Tuesday, June 19, 2012

father's day/crazy life

life is more interesting when there's drama, right?  i think i was desperate for some excitement and got caught up in a real sticky situation.  i need to stay strong and focused to what i want and not fall for anything stupid.  this is so unlike me to get attached to anything so quickly.  snap out of it!  this is how people get hurt in the end. 

father's day was a huge success this year.  i took my dad to bluwater grill in hawaii kai and the restaurant sits on a million dollar view of the marina.  gorgeous.  i wished i could say the same for the food because it was pretty junky.  i wish i had more time to spend with my dad.  my life is so carefree right now that i don't prioritize things as much as i want. 

other news:

havoc gained two pounds since his last vet visit.  he's quite the heffer and i'm not having it.  diet time for him and me!

pretty soon i will have more shifts at the hotel.  i'm excited for more hours but at the same time, being on call has gotten me stuck in a lazy funk.  i will get used to it eventually :)

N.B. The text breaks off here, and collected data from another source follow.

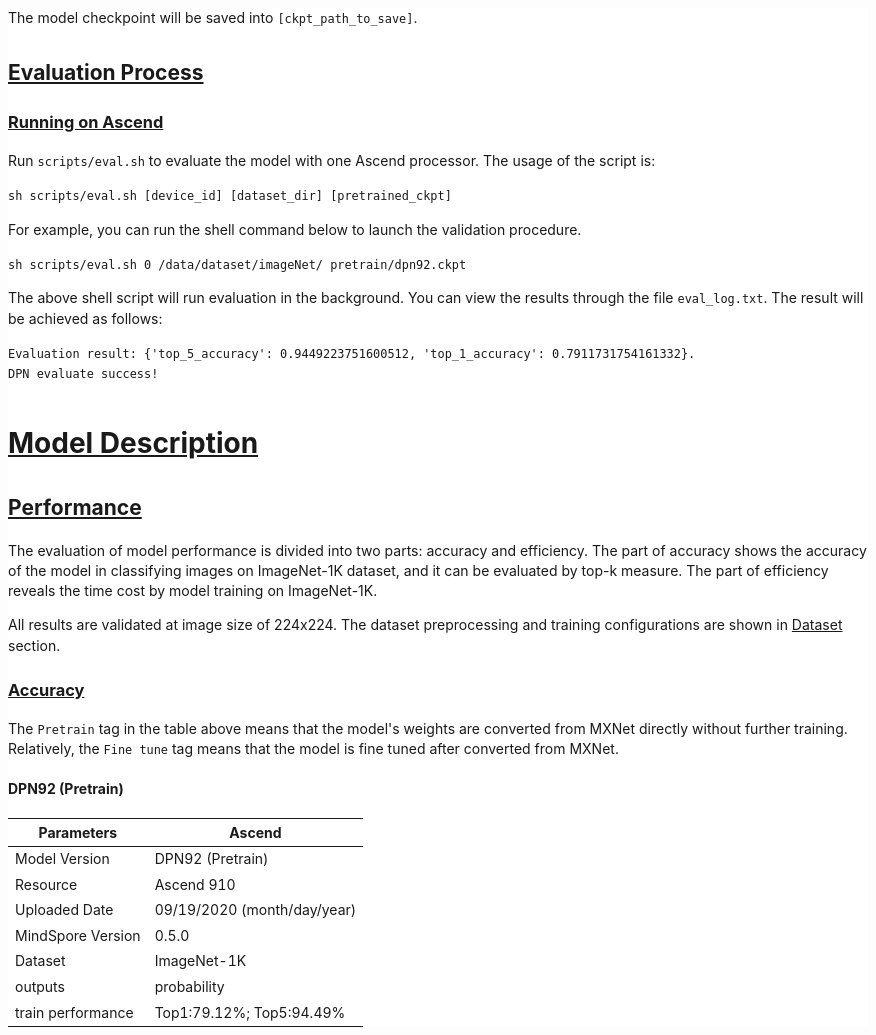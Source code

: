 The model checkpoint will be saved into `[ckpt_path_to_save]`.

## [Evaluation Process](#contents)

### [Running on Ascend](#contents)

Run `scripts/eval.sh` to evaluate the model with one Ascend processor. The usage of the script is:

```text
sh scripts/eval.sh [device_id] [dataset_dir] [pretrained_ckpt]
```

For example, you can run the shell command below to launch the validation procedure.

```text
sh scripts/eval.sh 0 /data/dataset/imageNet/ pretrain/dpn92.ckpt
```

The above shell script will run evaluation in the background. You can view the results through the file `eval_log.txt`. The result will be achieved as follows:

```text
Evaluation result: {'top_5_accuracy': 0.9449223751600512, 'top_1_accuracy': 0.7911731754161332}.
DPN evaluate success!
```

# [Model Description](#contents)

## [Performance](#contents)

The evaluation of model performance is divided into two parts: accuracy and efficiency. The part of accuracy shows the accuracy of the model in classifying images on ImageNet-1K dataset, and it can be evaluated by top-k measure. The part of efficiency reveals the time cost by model training on ImageNet-1K.

All results are validated at image size of 224x224. The dataset preprocessing and training configurations are shown in [Dataset](#dataset) section.

### [Accuracy](#contents)

The `Pretrain` tag in the table above means that the model's weights are converted from MXNet directly without further training. Relatively, the `Fine tune` tag means that the model is fine tuned after converted from MXNet.

#### DPN92 (Pretrain)

| Parameters        | Ascend                      |
| ----------------- | --------------------------- |
| Model Version     | DPN92 (Pretrain)            |
| Resource          | Ascend 910                  |
| Uploaded Date     | 09/19/2020 (month/day/year) |
| MindSpore Version | 0.5.0                       |
| Dataset           | ImageNet-1K                 |
| outputs           | probability                 |
| train performance | Top1:79.12%; Top5:94.49%    |
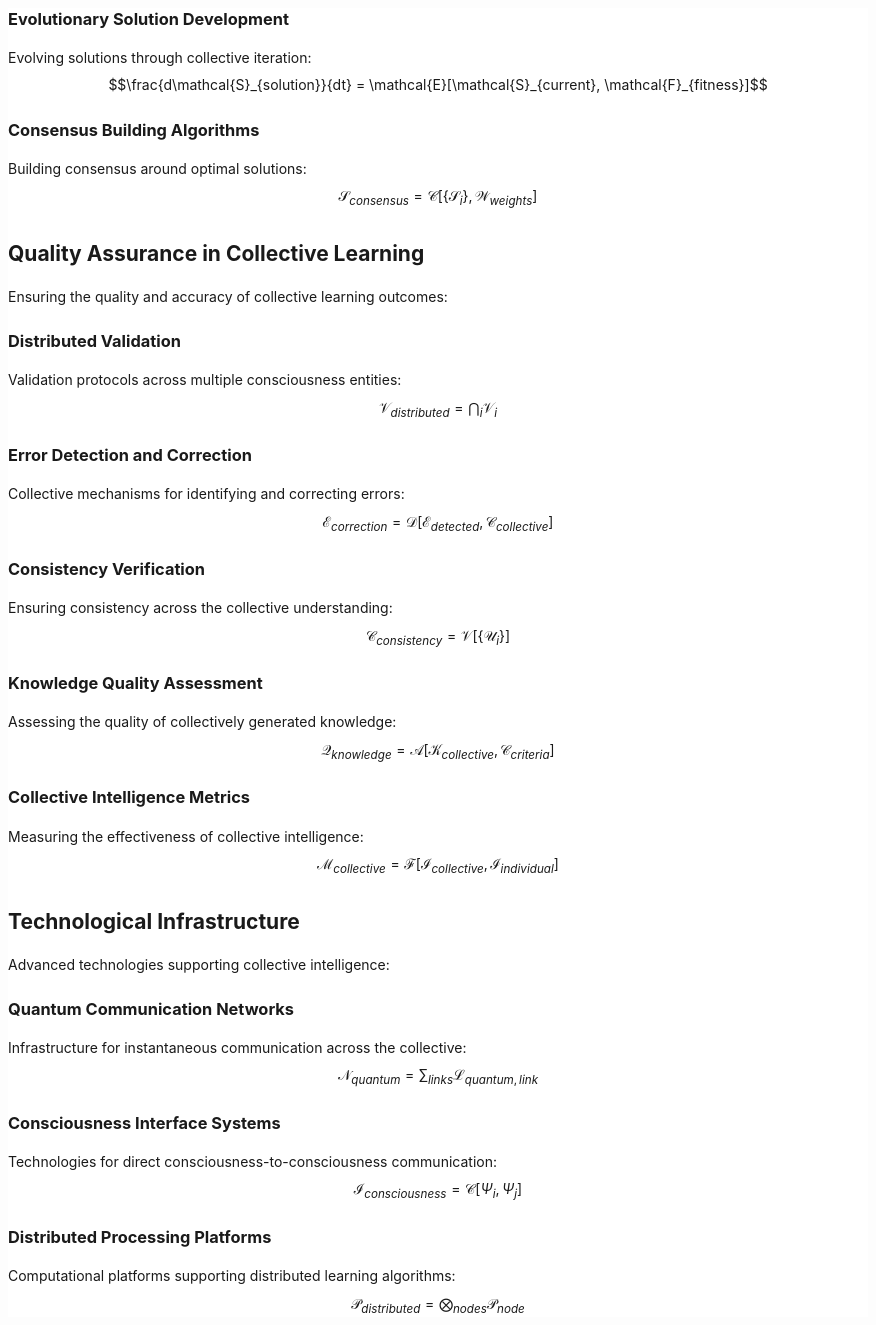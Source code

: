 ### Evolutionary Solution Development
Evolving solutions through collective iteration:
$$\frac{d\mathcal{S}_{solution}}{dt} = \mathcal{E}[\mathcal{S}_{current}, \mathcal{F}_{fitness}]$$

### Consensus Building Algorithms
Building consensus around optimal solutions:
$$\mathcal{S}_{consensus} = \mathcal{C}[\{\mathcal{S}_i\}, \mathcal{W}_{weights}]$$

## Quality Assurance in Collective Learning

Ensuring the quality and accuracy of collective learning outcomes:

### Distributed Validation
Validation protocols across multiple consciousness entities:
$$\mathcal{V}_{distributed} = \bigcap_i \mathcal{V}_i$$

### Error Detection and Correction
Collective mechanisms for identifying and correcting errors:
$$\mathcal{E}_{correction} = \mathcal{D}[\mathcal{E}_{detected}, \mathcal{C}_{collective}]$$

### Consistency Verification
Ensuring consistency across the collective understanding:
$$\mathcal{C}_{consistency} = \mathcal{V}[\{\mathcal{U}_i\}]$$

### Knowledge Quality Assessment
Assessing the quality of collectively generated knowledge:
$$\mathcal{Q}_{knowledge} = \mathcal{A}[\mathcal{K}_{collective}, \mathcal{C}_{criteria}]$$

### Collective Intelligence Metrics
Measuring the effectiveness of collective intelligence:
$$\mathcal{M}_{collective} = \mathcal{F}[\mathcal{I}_{collective}, \mathcal{I}_{individual}]$$

## Technological Infrastructure

Advanced technologies supporting collective intelligence:

### Quantum Communication Networks
Infrastructure for instantaneous communication across the collective:
$$\mathcal{N}_{quantum} = \sum_{links} \mathcal{L}_{quantum,link}$$

### Consciousness Interface Systems
Technologies for direct consciousness-to-consciousness communication:
$$\mathcal{I}_{consciousness} = \mathcal{C}[\Psi_i, \Psi_j]$$

### Distributed Processing Platforms
Computational platforms supporting distributed learning algorithms:
$$\mathcal{P}_{distributed} = \bigotimes_{nodes} \mathcal{P}_{node}$$
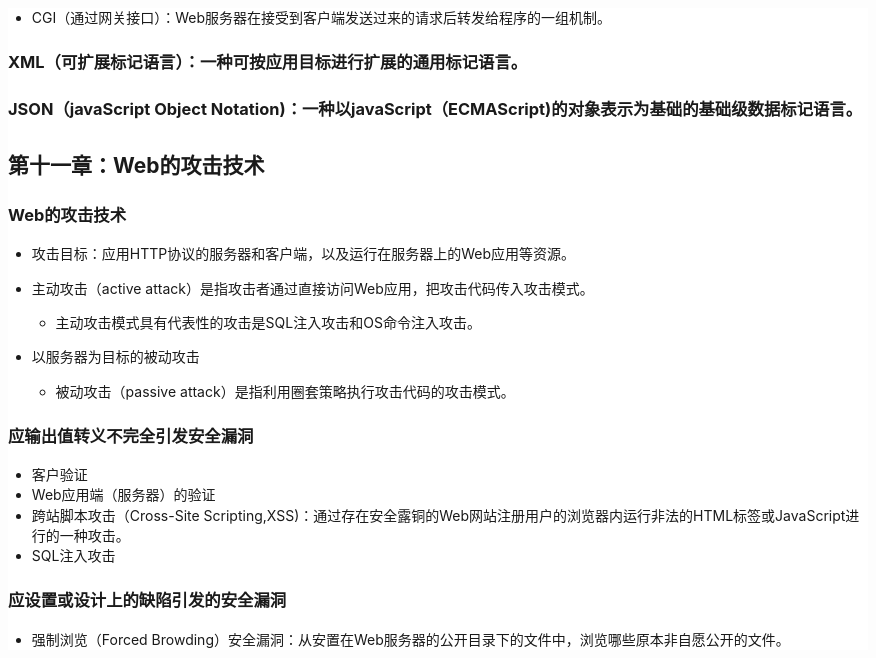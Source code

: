 - CGI（通过网关接口）：Web服务器在接受到客户端发送过来的请求后转发给程序的一组机制。

### XML（可扩展标记语言）：一种可按应用目标进行扩展的通用标记语言。

### JSON（javaScript Object Notation)：一种以javaScript（ECMAScript)的对象表示为基础的基础级数据标记语言。

## 第十一章：Web的攻击技术

### Web的攻击技术

- 攻击目标：应用HTTP协议的服务器和客户端，以及运行在服务器上的Web应用等资源。
- 主动攻击（active attack）是指攻击者通过直接访问Web应用，把攻击代码传入攻击模式。

	- 主动攻击模式具有代表性的攻击是SQL注入攻击和OS命令注入攻击。

- 以服务器为目标的被动攻击

	- 被动攻击（passive attack）是指利用圈套策略执行攻击代码的攻击模式。

### 应输出值转义不完全引发安全漏洞

- 客户验证
- Web应用端（服务器）的验证
- 跨站脚本攻击（Cross-Site Scripting,XSS)：通过存在安全露铜的Web网站注册用户的浏览器内运行非法的HTML标签或JavaScript进行的一种攻击。
- SQL注入攻击

### 应设置或设计上的缺陷引发的安全漏洞

- 强制浏览（Forced Browding）安全漏洞：从安置在Web服务器的公开目录下的文件中，浏览哪些原本非自愿公开的文件。



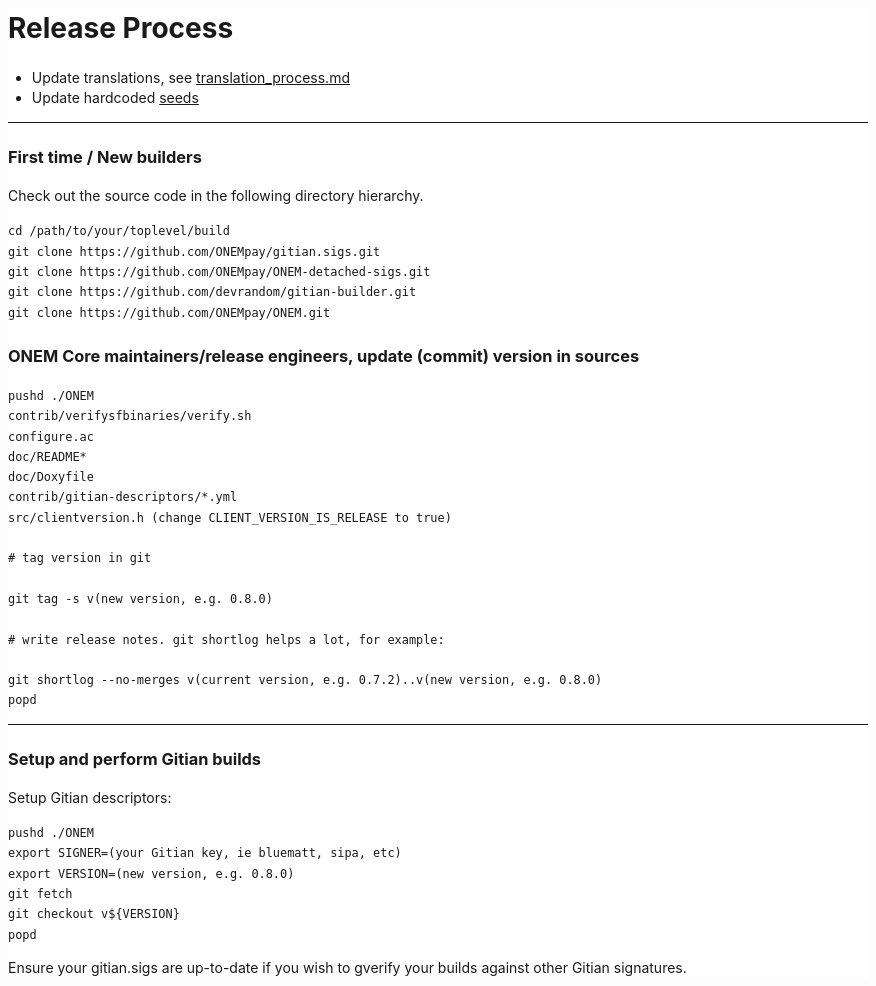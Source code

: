 Release Process
====================

* Update translations, see [translation_process.md](https://github.com/ONEMpay/ONEM/blob/master/doc/translation_process.md#syncing-with-transifex)
* Update hardcoded [seeds](/contrib/seeds)

* * *

### First time / New builders
Check out the source code in the following directory hierarchy.

	cd /path/to/your/toplevel/build
	git clone https://github.com/ONEMpay/gitian.sigs.git
	git clone https://github.com/ONEMpay/ONEM-detached-sigs.git
	git clone https://github.com/devrandom/gitian-builder.git
	git clone https://github.com/ONEMpay/ONEM.git

### ONEM Core maintainers/release engineers, update (commit) version in sources

	pushd ./ONEM
	contrib/verifysfbinaries/verify.sh
	configure.ac
	doc/README*
	doc/Doxyfile
	contrib/gitian-descriptors/*.yml
	src/clientversion.h (change CLIENT_VERSION_IS_RELEASE to true)

	# tag version in git

	git tag -s v(new version, e.g. 0.8.0)

	# write release notes. git shortlog helps a lot, for example:

	git shortlog --no-merges v(current version, e.g. 0.7.2)..v(new version, e.g. 0.8.0)
	popd

* * *

### Setup and perform Gitian builds

 Setup Gitian descriptors:

	pushd ./ONEM
	export SIGNER=(your Gitian key, ie bluematt, sipa, etc)
	export VERSION=(new version, e.g. 0.8.0)
	git fetch
	git checkout v${VERSION}
	popd

  Ensure your gitian.sigs are up-to-date if you wish to gverify your builds against other Gitian signatures.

i think there's a slow leak in one of my tires.  i brought it to the dealership TWICE and they found nothing wrong.  not cool.  i feel bad for wasting their time because they're not getting paid for it lol.


Wednesday, June 6, 2012

green eye monster

as keri hilson puts it in her song pretty girl rock, "jealousy is an ugly trait."  i will look into the positives of my life and won't compare mines to others.  we've all got our own problems...why be jealous of their opportunities when it comes with baggage as well.  my only solution is to not dwell on others' fortunes but to be proactive and create my own.  right now i'm comfortable where i'm at and i know that won't get me anywhere.  the best thing for change is to step out of that comfort zone.  i can do this!

could you believe it's june already?!  half way though with the year.  incredible how fast this year is going by.  i feel like everyone is getting married or having babies.  it's like they think the world is actually ending in 2012 so they're doing everything on their bucket list lol.  i'm too selfish to have a kid now.  i love to drink and eat raw fish too much.  'nuff said.